Your instructions:
Repeat the records below word for word, but start at the line that contains "cognitive_cluster2 -1.4448166 0.79614533", stop after the last line, and include nothing else.

(Data for this task Opens)

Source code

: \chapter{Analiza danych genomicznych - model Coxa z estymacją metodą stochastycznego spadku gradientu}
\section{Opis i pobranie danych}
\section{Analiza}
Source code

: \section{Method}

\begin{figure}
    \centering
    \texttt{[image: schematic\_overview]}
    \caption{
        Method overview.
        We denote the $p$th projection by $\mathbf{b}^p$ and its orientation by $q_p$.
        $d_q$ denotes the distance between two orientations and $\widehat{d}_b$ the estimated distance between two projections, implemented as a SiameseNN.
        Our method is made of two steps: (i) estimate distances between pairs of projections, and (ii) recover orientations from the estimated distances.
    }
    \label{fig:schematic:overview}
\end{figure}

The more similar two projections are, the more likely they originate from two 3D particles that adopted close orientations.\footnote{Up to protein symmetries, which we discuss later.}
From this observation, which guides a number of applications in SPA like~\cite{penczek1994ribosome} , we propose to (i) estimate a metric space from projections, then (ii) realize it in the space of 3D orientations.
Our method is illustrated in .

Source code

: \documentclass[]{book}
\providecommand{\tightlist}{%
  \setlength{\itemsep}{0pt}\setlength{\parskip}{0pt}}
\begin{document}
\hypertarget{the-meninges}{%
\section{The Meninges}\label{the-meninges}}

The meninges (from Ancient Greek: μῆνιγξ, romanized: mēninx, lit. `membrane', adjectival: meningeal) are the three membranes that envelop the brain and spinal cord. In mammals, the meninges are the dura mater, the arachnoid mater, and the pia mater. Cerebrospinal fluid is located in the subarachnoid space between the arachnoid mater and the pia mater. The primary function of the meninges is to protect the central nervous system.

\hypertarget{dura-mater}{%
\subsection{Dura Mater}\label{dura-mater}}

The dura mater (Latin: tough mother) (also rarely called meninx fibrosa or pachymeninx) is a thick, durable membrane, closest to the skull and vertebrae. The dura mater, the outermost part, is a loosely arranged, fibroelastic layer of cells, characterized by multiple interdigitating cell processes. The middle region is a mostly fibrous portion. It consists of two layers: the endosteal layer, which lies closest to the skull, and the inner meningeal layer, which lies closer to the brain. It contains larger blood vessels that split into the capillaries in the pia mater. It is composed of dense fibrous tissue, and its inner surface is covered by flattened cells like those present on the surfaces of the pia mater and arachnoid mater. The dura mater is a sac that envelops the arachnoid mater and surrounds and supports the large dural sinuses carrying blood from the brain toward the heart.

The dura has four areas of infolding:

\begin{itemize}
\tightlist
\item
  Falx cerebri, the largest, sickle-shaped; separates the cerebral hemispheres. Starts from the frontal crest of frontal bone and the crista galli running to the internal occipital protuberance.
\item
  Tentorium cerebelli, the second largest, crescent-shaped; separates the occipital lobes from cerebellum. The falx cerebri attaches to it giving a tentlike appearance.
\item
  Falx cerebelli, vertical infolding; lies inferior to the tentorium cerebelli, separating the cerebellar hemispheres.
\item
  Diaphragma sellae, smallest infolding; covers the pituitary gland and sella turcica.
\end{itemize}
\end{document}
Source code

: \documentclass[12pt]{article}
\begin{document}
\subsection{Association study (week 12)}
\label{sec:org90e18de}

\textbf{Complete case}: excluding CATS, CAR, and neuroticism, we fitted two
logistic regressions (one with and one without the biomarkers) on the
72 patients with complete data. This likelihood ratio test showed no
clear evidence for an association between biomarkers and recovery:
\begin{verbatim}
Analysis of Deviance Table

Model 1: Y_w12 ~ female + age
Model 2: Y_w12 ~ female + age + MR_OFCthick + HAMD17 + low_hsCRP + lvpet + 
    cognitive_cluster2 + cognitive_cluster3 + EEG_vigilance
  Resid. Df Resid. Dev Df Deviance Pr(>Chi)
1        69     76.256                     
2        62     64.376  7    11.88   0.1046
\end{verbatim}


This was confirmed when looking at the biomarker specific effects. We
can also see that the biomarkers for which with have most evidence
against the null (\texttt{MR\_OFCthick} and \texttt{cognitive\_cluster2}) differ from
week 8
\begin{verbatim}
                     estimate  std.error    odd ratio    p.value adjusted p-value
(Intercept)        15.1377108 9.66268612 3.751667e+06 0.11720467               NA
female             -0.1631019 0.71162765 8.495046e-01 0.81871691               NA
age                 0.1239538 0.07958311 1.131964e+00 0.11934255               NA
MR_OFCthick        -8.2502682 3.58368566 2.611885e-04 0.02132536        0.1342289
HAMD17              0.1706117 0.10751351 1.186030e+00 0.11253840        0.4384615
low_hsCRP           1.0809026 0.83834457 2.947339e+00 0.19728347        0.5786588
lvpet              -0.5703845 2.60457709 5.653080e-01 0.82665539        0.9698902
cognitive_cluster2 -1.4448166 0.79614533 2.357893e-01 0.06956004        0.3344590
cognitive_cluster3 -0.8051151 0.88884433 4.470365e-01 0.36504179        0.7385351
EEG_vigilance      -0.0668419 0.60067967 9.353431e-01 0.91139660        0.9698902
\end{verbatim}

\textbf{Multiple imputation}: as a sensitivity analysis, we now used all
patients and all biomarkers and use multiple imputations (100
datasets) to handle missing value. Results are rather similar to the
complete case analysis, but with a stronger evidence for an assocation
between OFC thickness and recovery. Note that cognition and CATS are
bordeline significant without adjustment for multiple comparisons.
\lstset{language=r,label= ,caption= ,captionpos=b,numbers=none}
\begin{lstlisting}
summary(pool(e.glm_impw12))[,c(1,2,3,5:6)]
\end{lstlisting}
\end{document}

(Data for this task Closes)

Answer for the task:
cognitive_cluster2 -1.4448166 0.79614533 2.357893e-01 0.06956004        0.3344590
cognitive_cluster3 -0.8051151 0.88884433 4.470365e-01 0.36504179        0.7385351
EEG_vigilance      -0.0668419 0.60067967 9.353431e-01 0.91139660        0.9698902
\end{verbatim}

\textbf{Multiple imputation}: as a sensitivity analysis, we now used all
patients and all biomarkers and use multiple imputations (100
datasets) to handle missing value. Results are rather similar to the
complete case analysis, but with a stronger evidence for an assocation
between OFC thickness and recovery. Note that cognition and CATS are
bordeline significant without adjustment for multiple comparisons.
\lstset{language=r,label= ,caption= ,captionpos=b,numbers=none}
\begin{lstlisting}
summary(pool(e.glm_impw12))[,c(1,2,3,5:6)]
\end{lstlisting}
\end{document}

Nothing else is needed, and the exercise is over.